■ Supplied material ■
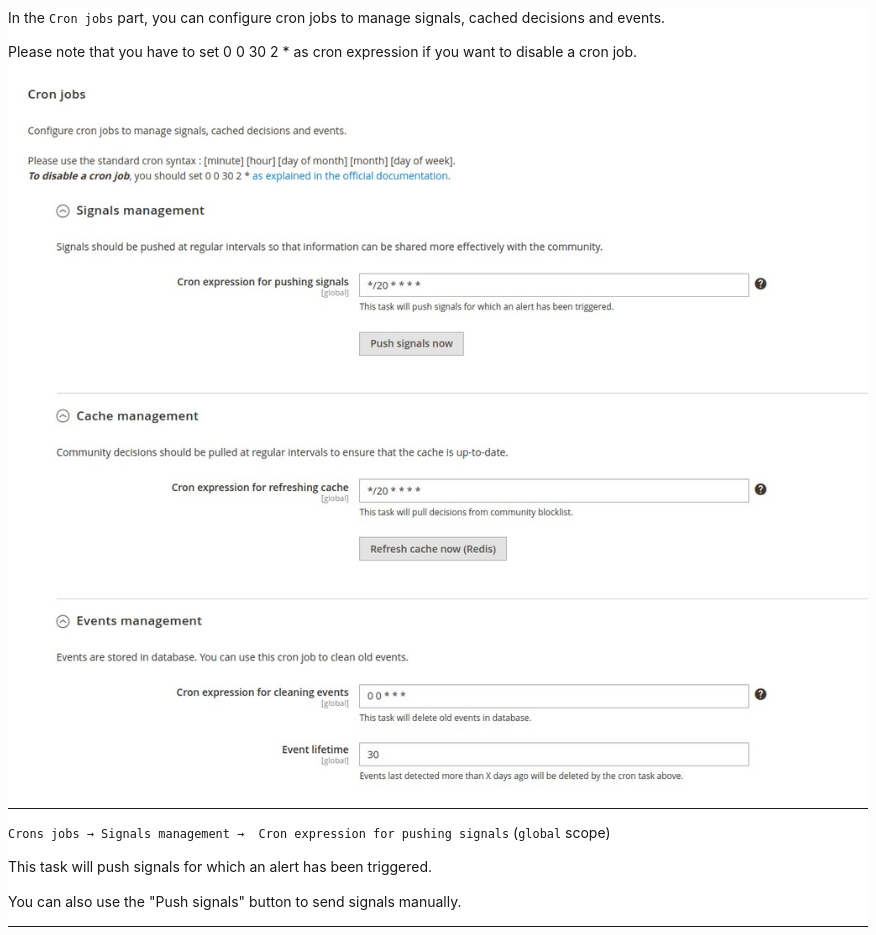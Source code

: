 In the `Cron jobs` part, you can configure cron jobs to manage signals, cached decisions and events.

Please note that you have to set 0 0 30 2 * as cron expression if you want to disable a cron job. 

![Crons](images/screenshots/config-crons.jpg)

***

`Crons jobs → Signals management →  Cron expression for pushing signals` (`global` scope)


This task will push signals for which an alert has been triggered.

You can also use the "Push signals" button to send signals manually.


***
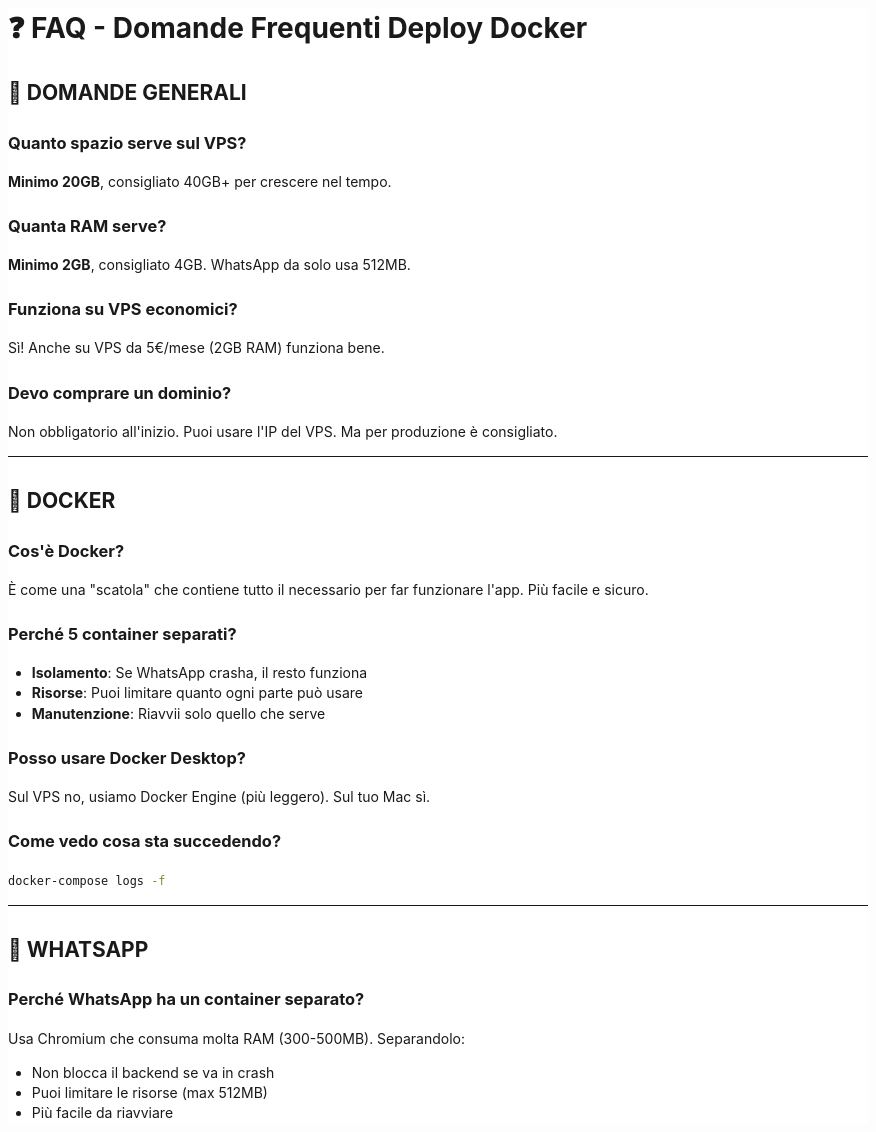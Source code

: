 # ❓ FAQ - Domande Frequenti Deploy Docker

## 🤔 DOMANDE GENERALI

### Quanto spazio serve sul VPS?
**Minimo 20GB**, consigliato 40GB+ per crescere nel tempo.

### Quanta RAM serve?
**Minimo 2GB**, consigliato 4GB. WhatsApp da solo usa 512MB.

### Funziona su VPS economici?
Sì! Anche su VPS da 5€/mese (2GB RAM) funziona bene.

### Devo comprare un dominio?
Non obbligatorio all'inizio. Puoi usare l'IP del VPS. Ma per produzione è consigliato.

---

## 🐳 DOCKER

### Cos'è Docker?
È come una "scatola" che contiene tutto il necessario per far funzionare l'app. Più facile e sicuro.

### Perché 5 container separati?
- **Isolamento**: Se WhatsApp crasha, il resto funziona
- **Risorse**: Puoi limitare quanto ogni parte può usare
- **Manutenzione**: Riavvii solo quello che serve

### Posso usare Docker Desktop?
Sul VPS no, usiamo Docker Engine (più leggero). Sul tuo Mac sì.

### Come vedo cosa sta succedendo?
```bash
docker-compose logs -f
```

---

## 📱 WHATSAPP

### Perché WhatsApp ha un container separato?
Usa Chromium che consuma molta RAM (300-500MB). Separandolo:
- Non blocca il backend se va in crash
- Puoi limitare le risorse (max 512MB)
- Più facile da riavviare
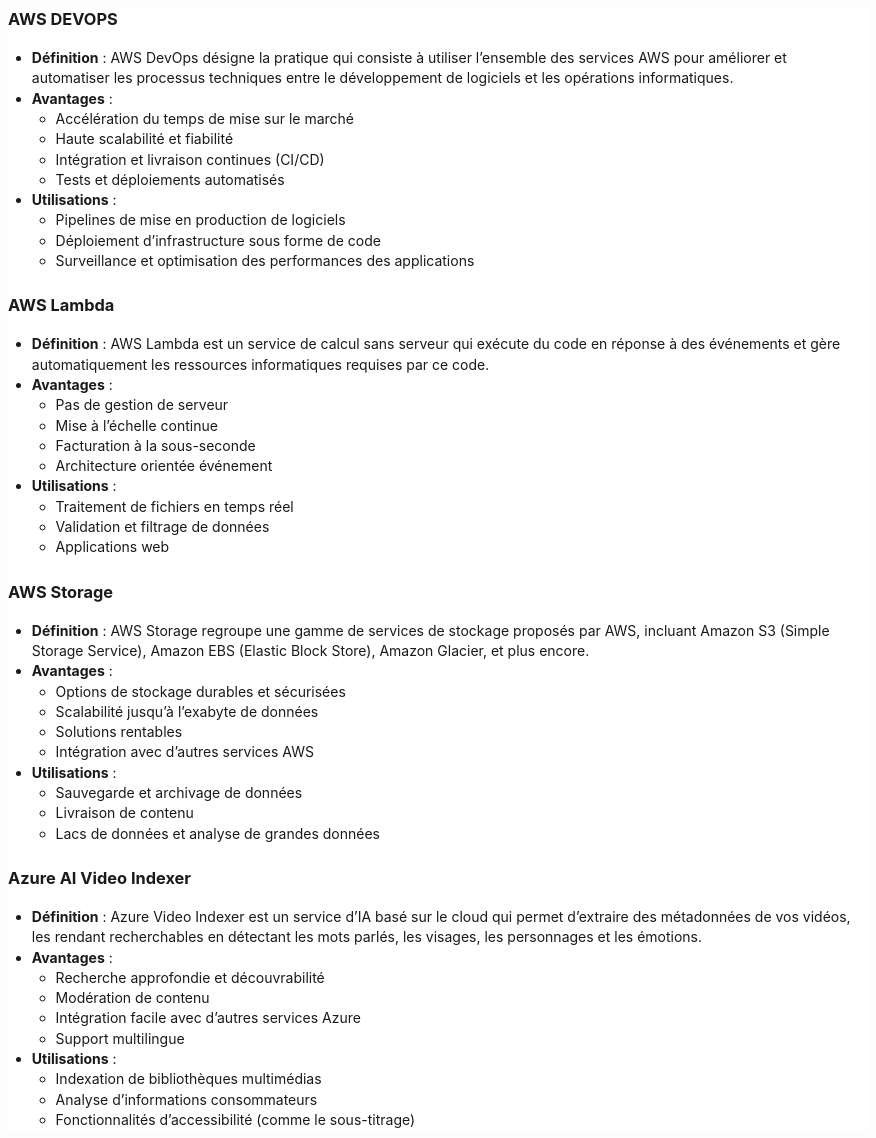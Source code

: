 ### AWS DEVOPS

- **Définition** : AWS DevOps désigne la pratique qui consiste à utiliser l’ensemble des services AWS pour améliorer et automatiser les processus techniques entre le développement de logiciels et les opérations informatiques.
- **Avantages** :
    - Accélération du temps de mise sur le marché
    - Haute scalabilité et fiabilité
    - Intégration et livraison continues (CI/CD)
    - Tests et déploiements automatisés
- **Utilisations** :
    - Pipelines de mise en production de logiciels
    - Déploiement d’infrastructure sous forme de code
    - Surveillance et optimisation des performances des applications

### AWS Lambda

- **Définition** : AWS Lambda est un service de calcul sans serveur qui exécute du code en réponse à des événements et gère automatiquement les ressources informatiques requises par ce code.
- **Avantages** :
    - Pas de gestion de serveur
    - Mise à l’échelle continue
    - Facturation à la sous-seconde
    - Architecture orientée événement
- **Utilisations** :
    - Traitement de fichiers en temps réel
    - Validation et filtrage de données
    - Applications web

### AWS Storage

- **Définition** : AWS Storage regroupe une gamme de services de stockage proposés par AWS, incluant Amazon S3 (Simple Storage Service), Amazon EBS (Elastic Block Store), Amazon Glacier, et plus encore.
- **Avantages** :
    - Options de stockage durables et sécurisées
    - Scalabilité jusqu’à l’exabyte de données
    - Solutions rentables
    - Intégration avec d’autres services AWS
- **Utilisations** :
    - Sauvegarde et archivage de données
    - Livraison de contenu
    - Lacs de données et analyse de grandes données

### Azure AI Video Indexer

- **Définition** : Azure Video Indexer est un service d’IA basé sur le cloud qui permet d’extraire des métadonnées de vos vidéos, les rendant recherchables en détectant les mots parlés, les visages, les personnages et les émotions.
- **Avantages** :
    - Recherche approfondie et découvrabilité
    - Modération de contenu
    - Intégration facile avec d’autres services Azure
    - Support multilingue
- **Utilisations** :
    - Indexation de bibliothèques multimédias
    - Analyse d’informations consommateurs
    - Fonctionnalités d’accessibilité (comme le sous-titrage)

==

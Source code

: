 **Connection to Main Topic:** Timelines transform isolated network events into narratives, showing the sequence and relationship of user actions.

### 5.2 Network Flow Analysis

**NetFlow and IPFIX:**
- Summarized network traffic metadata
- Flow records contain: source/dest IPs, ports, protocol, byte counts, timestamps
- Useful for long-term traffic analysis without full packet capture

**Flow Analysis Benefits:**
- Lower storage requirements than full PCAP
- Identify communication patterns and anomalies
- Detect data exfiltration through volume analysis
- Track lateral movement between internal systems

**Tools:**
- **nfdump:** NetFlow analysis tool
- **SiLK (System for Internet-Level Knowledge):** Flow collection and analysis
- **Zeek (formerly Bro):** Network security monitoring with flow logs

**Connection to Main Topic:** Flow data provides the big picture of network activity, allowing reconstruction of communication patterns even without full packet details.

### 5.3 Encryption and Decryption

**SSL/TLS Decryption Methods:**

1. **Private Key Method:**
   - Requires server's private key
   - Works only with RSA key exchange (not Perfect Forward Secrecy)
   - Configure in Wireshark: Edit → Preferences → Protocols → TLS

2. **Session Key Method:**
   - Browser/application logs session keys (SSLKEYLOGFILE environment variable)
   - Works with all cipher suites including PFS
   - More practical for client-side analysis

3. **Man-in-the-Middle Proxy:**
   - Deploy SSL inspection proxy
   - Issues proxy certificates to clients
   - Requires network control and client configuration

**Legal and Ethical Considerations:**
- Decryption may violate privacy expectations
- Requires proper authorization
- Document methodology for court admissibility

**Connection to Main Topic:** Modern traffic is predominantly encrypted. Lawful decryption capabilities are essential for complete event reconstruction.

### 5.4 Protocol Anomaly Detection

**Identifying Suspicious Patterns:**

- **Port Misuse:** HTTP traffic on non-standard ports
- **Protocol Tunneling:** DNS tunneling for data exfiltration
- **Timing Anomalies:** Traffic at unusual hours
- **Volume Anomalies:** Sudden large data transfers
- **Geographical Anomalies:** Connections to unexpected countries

■ What you are asked to do ■
Going back over the entries above, copy word for word every line from the one that has "- Tests et déploiements automatisés" on through the one that has "- Fonctionnalités d’accessibilité".

■ Answer box ■
    - Tests et déploiements automatisés
- **Utilisations** :
    - Pipelines de mise en production de logiciels
    - Déploiement d’infrastructure sous forme de code
    - Surveillance et optimisation des performances des applications

### AWS Lambda

- **Définition** : AWS Lambda est un service de calcul sans serveur qui exécute du code en réponse à des événements et gère automatiquement les ressources informatiques requises par ce code.
- **Avantages** :
    - Pas de gestion de serveur
    - Mise à l’échelle continue
    - Facturation à la sous-seconde
    - Architecture orientée événement
- **Utilisations** :
    - Traitement de fichiers en temps réel
    - Validation et filtrage de données
    - Applications web

### AWS Storage

- **Définition** : AWS Storage regroupe une gamme de services de stockage proposés par AWS, incluant Amazon S3 (Simple Storage Service), Amazon EBS (Elastic Block Store), Amazon Glacier, et plus encore.
- **Avantages** :
    - Options de stockage durables et sécurisées
    - Scalabilité jusqu’à l’exabyte de données
    - Solutions rentables
    - Intégration avec d’autres services AWS
- **Utilisations** :
    - Sauvegarde et archivage de données
    - Livraison de contenu
    - Lacs de données et analyse de grandes données

### Azure AI Video Indexer

- **Définition** : Azure Video Indexer est un service d’IA basé sur le cloud qui permet d’extraire des métadonnées de vos vidéos, les rendant recherchables en détectant les mots parlés, les visages, les personnages et les émotions.
- **Avantages** :
    - Recherche approfondie et découvrabilité
    - Modération de contenu
    - Intégration facile avec d’autres services Azure
    - Support multilingue
- **Utilisations** :
    - Indexation de bibliothèques multimédias
    - Analyse d’informations consommateurs
    - Fonctionnalités d’accessibilité (comme le sous-titrage)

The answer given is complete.